(Extracted data)

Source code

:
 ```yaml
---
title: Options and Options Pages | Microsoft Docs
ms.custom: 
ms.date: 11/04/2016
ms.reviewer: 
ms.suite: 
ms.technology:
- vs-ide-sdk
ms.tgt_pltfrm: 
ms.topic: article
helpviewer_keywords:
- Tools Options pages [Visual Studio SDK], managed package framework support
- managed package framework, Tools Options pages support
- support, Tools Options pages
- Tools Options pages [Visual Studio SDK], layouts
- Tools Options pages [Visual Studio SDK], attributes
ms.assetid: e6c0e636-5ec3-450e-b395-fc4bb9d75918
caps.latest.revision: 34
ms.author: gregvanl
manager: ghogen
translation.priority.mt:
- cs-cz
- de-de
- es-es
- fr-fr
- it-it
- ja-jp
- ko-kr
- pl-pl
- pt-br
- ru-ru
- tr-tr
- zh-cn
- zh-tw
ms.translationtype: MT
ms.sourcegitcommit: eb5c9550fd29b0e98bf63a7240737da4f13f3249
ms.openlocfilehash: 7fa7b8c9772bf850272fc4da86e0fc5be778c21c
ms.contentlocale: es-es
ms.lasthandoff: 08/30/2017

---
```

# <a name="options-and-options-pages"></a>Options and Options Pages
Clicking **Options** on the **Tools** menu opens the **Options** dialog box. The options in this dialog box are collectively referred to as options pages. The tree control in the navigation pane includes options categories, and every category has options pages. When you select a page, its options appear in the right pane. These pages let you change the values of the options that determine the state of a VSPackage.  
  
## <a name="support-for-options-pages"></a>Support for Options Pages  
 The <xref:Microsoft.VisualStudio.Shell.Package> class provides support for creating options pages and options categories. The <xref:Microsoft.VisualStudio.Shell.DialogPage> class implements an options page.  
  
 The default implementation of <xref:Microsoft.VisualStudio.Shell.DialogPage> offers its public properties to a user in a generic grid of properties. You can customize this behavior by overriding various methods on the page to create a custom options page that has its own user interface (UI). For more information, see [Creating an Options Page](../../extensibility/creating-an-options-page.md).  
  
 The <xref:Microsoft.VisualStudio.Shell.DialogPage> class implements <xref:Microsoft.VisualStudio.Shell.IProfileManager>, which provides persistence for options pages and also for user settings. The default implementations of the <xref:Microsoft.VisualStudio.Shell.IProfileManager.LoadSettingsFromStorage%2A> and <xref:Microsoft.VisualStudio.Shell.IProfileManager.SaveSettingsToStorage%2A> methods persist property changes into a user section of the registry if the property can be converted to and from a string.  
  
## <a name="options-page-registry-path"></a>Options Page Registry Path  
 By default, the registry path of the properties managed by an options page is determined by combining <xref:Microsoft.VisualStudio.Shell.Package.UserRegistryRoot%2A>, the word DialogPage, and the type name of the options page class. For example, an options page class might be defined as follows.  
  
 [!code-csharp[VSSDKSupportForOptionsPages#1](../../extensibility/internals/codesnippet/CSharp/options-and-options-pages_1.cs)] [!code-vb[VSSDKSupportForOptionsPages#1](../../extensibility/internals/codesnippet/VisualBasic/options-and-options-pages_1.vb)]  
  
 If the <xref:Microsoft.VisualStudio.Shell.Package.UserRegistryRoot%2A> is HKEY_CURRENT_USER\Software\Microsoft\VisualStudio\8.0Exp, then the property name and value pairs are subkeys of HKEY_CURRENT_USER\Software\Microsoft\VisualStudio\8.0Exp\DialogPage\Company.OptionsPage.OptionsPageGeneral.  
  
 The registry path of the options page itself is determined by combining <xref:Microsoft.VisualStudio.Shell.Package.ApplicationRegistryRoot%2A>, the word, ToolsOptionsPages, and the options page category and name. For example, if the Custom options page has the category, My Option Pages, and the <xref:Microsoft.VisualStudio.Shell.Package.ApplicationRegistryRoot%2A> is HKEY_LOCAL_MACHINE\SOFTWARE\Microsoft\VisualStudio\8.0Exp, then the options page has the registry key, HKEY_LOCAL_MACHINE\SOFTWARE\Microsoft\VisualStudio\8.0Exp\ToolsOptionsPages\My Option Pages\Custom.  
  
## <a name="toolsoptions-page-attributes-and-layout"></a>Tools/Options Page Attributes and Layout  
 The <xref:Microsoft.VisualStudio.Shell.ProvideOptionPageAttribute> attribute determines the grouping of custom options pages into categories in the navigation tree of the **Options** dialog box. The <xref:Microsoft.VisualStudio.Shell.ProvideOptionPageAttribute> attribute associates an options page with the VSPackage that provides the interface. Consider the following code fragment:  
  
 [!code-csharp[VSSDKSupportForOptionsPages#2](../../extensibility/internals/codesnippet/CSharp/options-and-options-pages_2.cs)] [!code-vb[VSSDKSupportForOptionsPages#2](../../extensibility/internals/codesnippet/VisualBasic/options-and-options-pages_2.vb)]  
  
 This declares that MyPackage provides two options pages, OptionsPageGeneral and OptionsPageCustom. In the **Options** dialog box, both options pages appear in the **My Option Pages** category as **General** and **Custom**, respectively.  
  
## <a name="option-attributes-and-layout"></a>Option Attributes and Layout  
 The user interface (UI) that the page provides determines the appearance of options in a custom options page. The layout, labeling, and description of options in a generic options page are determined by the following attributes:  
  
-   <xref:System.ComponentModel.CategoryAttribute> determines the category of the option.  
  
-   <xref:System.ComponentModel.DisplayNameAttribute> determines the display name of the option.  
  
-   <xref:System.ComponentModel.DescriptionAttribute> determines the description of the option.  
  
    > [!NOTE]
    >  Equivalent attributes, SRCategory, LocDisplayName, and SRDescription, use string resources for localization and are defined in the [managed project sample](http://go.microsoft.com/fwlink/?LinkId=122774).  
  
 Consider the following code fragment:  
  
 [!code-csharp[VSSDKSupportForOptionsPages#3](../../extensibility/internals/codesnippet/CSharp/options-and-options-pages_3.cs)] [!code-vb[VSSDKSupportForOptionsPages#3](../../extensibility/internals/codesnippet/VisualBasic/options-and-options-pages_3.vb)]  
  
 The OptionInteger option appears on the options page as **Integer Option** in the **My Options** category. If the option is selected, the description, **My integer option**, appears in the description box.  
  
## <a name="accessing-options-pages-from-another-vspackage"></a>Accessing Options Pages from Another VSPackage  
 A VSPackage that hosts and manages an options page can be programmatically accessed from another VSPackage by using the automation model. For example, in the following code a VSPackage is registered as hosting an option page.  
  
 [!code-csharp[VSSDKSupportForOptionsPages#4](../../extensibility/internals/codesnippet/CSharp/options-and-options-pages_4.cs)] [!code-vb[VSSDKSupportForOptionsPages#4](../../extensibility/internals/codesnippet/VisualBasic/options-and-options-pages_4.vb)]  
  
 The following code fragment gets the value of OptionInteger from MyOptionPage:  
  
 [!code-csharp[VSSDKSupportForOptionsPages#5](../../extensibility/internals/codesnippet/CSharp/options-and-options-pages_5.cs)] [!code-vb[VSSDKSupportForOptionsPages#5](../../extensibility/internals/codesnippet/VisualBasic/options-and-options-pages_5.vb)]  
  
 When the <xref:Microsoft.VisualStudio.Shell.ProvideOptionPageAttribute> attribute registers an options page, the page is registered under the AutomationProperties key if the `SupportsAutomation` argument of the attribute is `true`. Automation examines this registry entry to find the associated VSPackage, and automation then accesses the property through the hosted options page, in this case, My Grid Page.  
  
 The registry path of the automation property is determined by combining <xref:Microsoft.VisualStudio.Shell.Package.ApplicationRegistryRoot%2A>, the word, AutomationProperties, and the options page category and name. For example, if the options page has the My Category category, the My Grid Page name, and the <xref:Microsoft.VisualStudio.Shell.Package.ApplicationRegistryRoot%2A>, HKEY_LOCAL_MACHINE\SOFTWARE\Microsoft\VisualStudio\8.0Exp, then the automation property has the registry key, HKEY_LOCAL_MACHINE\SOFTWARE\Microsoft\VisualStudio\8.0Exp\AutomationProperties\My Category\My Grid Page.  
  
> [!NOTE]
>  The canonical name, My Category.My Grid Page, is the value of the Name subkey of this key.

(End Extracted data)

> _Exercise goal_:
Collect, from the material above, every line containing the word "default".

> _Answer box_:
 The default implementation of <xref:Microsoft.VisualStudio.Shell.DialogPage> offers its public properties to a user in a generic grid of properties. You can customize this behavior by overriding various methods on the page to create a custom options page that has its own user interface (UI). For more information, see [Creating an Options Page](../../extensibility/creating-an-options-page.md).  
 The <xref:Microsoft.VisualStudio.Shell.DialogPage> class implements <xref:Microsoft.VisualStudio.Shell.IProfileManager>, which provides persistence for options pages and also for user settings. The default implementations of the <xref:Microsoft.VisualStudio.Shell.IProfileManager.LoadSettingsFromStorage%2A> and <xref:Microsoft.VisualStudio.Shell.IProfileManager.SaveSettingsToStorage%2A> methods persist property changes into a user section of the registry if the property can be converted to and from a string.  
 By default, the registry path of the properties managed by an options page is determined by combining <xref:Microsoft.VisualStudio.Shell.Package.UserRegistryRoot%2A>, the word DialogPage, and the type name of the options page class. For example, an options page class might be defined as follows.  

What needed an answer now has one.